SBB : Vous en rêvez ? 

AC : Ça serait le rêve ultime ! Bon, faut qu’ils se dépêchent parce que j’ai déjà 30 ans (rires). Pour Paris c’est mort, pour le prochain c’est mort aussi mais pour 2032 pourquoi pas. En tout cas, c’est clairement l’objectif de la FIP (Fédération Internationale de Padel) d’être aux JO et ça serait exceptionnel pour ce sport mais il y a encore du boulot à faire. Et d’unifier tout ça, ça en faisait partie pour rendre les choses un peu plus crédibles, un peu plus professionnelles.

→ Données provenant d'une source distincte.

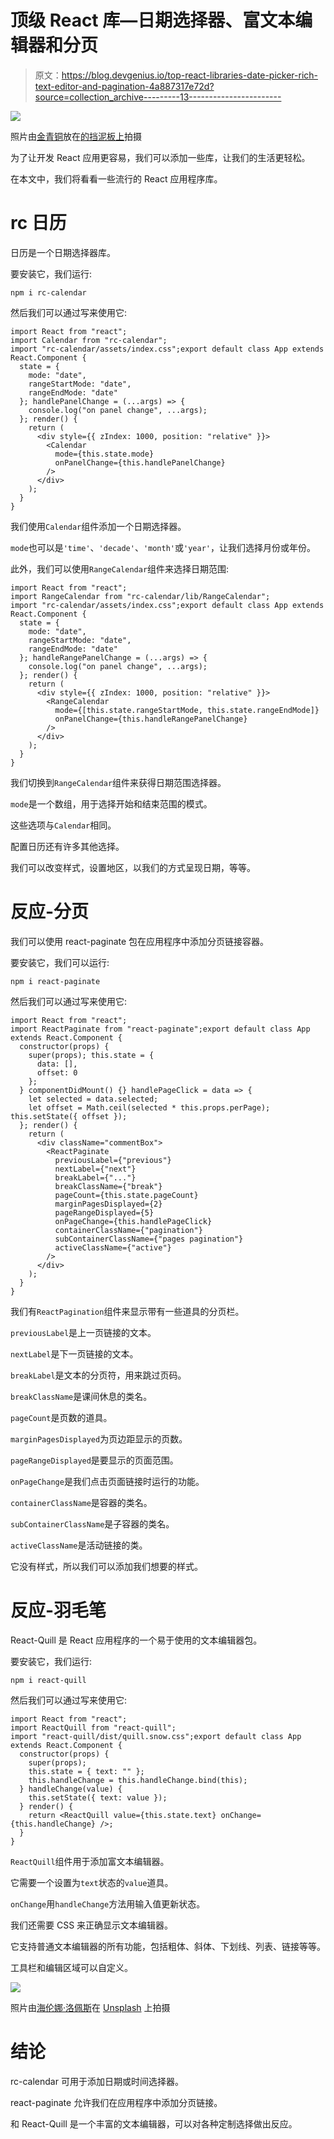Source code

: # 顶级 React 库—日期选择器、富文本编辑器和分页

> 原文：<https://blog.devgenius.io/top-react-libraries-date-picker-rich-text-editor-and-pagination-4a887317e72d?source=collection_archive---------13----------------------->

![](img/c9bbda482f4f23f46f94c41b5309a2f6.png)

照片由[金青铜](https://unsplash.com/@26yashm12?utm_source=medium&utm_medium=referral)放在[的挡泥板上](https://unsplash.com?utm_source=medium&utm_medium=referral)拍摄

为了让开发 React 应用更容易，我们可以添加一些库，让我们的生活更轻松。

在本文中，我们将看看一些流行的 React 应用程序库。

# rc 日历

日历是一个日期选择器库。

要安装它，我们运行:

```
npm i rc-calendar
```

然后我们可以通过写来使用它:

```
import React from "react";
import Calendar from "rc-calendar";
import "rc-calendar/assets/index.css";export default class App extends React.Component {
  state = {
    mode: "date",
    rangeStartMode: "date",
    rangeEndMode: "date"
  }; handlePanelChange = (...args) => {
    console.log("on panel change", ...args);
  }; render() {
    return (
      <div style={{ zIndex: 1000, position: "relative" }}>
        <Calendar
          mode={this.state.mode}
          onPanelChange={this.handlePanelChange}
        />
      </div>
    );
  }
}
```

我们使用`Calendar`组件添加一个日期选择器。

`mode`也可以是`'time'`、`'decade'`、`'month'`或`'year'`，让我们选择月份或年份。

此外，我们可以使用`RangeCalendar`组件来选择日期范围:

```
import React from "react";
import RangeCalendar from "rc-calendar/lib/RangeCalendar";
import "rc-calendar/assets/index.css";export default class App extends React.Component {
  state = {
    mode: "date",
    rangeStartMode: "date",
    rangeEndMode: "date"
  }; handleRangePanelChange = (...args) => {
    console.log("on panel change", ...args);
  }; render() {
    return (
      <div style={{ zIndex: 1000, position: "relative" }}>
        <RangeCalendar
          mode={[this.state.rangeStartMode, this.state.rangeEndMode]}
          onPanelChange={this.handleRangePanelChange}
        />
      </div>
    );
  }
}
```

我们切换到`RangeCalendar`组件来获得日期范围选择器。

`mode`是一个数组，用于选择开始和结束范围的模式。

这些选项与`Calendar`相同。

配置日历还有许多其他选择。

我们可以改变样式，设置地区，以我们的方式呈现日期，等等。

# 反应-分页

我们可以使用 react-paginate 包在应用程序中添加分页链接容器。

要安装它，我们可以运行:

```
npm i react-paginate
```

然后我们可以通过写来使用它:

```
import React from "react";
import ReactPaginate from "react-paginate";export default class App extends React.Component {
  constructor(props) {
    super(props); this.state = {
      data: [],
      offset: 0
    };
  } componentDidMount() {} handlePageClick = data => {
    let selected = data.selected;
    let offset = Math.ceil(selected * this.props.perPage); this.setState({ offset });
  }; render() {
    return (
      <div className="commentBox">
        <ReactPaginate
          previousLabel={"previous"}
          nextLabel={"next"}
          breakLabel={"..."}
          breakClassName={"break"}
          pageCount={this.state.pageCount}
          marginPagesDisplayed={2}
          pageRangeDisplayed={5}
          onPageChange={this.handlePageClick}
          containerClassName={"pagination"}
          subContainerClassName={"pages pagination"}
          activeClassName={"active"}
        />
      </div>
    );
  }
}
```

我们有`ReactPagination`组件来显示带有一些道具的分页栏。

`previousLabel`是上一页链接的文本。

`nextLabel`是下一页链接的文本。

`breakLabel`是文本的分页符，用来跳过页码。

`breakClassName`是课间休息的类名。

`pageCount`是页数的道具。

`marginPagesDisplayed`为页边距显示的页数。

`pageRangeDisplayed`是要显示的页面范围。

`onPageChange`是我们点击页面链接时运行的功能。

`containerClassName`是容器的类名。

`subContainerClassName`是子容器的类名。

`activeClassName`是活动链接的类。

它没有样式，所以我们可以添加我们想要的样式。

# 反应-羽毛笔

React-Quill 是 React 应用程序的一个易于使用的文本编辑器包。

要安装它，我们运行:

```
npm i react-quill
```

然后我们可以通过写来使用它:

```
import React from "react";
import ReactQuill from "react-quill";
import "react-quill/dist/quill.snow.css";export default class App extends React.Component {
  constructor(props) {
    super(props);
    this.state = { text: "" };
    this.handleChange = this.handleChange.bind(this);
  } handleChange(value) {
    this.setState({ text: value });
  } render() {
    return <ReactQuill value={this.state.text} onChange={this.handleChange} />;
  }
}
```

`ReactQuill`组件用于添加富文本编辑器。

它需要一个设置为`text`状态的`value`道具。

`onChange`用`handleChange`方法用输入值更新状态。

我们还需要 CSS 来正确显示文本编辑器。

它支持普通文本编辑器的所有功能，包括粗体、斜体、下划线、列表、链接等等。

工具栏和编辑区域可以自定义。

![](img/f72855512d760df805cfae7913413d6e.png)

照片由[海伦娜·洛佩斯](https://unsplash.com/@wildlittlethingsphoto?utm_source=medium&utm_medium=referral)在 [Unsplash](https://unsplash.com?utm_source=medium&utm_medium=referral) 上拍摄

# 结论

rc-calendar 可用于添加日期或时间选择器。

react-paginate 允许我们在应用程序中添加分页链接。

和 React-Quill 是一个丰富的文本编辑器，可以对各种定制选择做出反应。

SBB : Comme vous l’avez dit, le padel évolue. C’est un sport de plus en plus pratiqué et suivit, notamment en France. Pourquoi à votre avis ? 

AC : Je pense que c’est un sport très accessible, très ludique. On s’amuse très vite même si on a jamais fait de sport de raquette, on progresse vite et on va vite s’éclater. On est dans une société de consommation où on aime tout avoir, tout de suite. Je pense que ce sport rentre parfaitement dans cette lignée parce qu’on va vite s’amuser. C’est très convivial. La petite bière après le match, ça fait partie du jeu. Le plus gros point fort, c’est l’accessibilité et même si on a jamais fait de sport de raquette ou de tennis, on va très vite s’amuser et progresser. Je pense que ça, c’est super intéressant.